Plain-text document sources
■ ■ ■ ■ ■

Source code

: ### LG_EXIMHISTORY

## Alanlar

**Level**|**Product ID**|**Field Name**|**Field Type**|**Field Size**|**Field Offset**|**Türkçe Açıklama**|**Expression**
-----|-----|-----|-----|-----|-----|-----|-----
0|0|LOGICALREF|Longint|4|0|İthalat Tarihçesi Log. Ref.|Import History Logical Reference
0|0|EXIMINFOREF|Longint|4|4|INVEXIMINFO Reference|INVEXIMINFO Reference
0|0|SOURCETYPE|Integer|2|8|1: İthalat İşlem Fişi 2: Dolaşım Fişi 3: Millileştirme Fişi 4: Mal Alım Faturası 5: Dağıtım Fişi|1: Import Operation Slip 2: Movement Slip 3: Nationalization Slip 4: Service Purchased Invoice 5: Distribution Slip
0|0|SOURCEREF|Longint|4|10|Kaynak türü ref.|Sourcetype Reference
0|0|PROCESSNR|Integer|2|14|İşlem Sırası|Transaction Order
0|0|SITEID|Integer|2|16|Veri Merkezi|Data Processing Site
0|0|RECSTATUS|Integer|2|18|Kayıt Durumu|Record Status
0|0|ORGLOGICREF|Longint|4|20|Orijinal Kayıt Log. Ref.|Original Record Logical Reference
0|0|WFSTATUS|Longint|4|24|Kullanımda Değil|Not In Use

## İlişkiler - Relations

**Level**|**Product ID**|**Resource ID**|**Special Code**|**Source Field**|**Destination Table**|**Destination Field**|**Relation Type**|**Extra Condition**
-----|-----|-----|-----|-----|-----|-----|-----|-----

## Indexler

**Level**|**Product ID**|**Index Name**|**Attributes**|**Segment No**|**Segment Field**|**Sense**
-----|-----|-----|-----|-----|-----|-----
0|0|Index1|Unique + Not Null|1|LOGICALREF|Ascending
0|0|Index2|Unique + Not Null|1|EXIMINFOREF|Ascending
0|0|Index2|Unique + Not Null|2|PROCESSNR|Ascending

■ ■ ■ ■ ■

# [Task instructions]
Reproduce exactly every line that sits between the start of the entries and the line bearing "0|0|PROCESSNR|Integer|2|14|İşlem Sırası|Transaction Order", counting both of those lines.

# [Answer space]
Source code

: ### LG_EXIMHISTORY

## Alanlar

**Level**|**Product ID**|**Field Name**|**Field Type**|**Field Size**|**Field Offset**|**Türkçe Açıklama**|**Expression**
-----|-----|-----|-----|-----|-----|-----|-----
0|0|LOGICALREF|Longint|4|0|İthalat Tarihçesi Log. Ref.|Import History Logical Reference
0|0|EXIMINFOREF|Longint|4|4|INVEXIMINFO Reference|INVEXIMINFO Reference
0|0|SOURCETYPE|Integer|2|8|1: İthalat İşlem Fişi 2: Dolaşım Fişi 3: Millileştirme Fişi 4: Mal Alım Faturası 5: Dağıtım Fişi|1: Import Operation Slip 2: Movement Slip 3: Nationalization Slip 4: Service Purchased Invoice 5: Distribution Slip
0|0|SOURCEREF|Longint|4|10|Kaynak türü ref.|Sourcetype Reference
0|0|PROCESSNR|Integer|2|14|İşlem Sırası|Transaction Order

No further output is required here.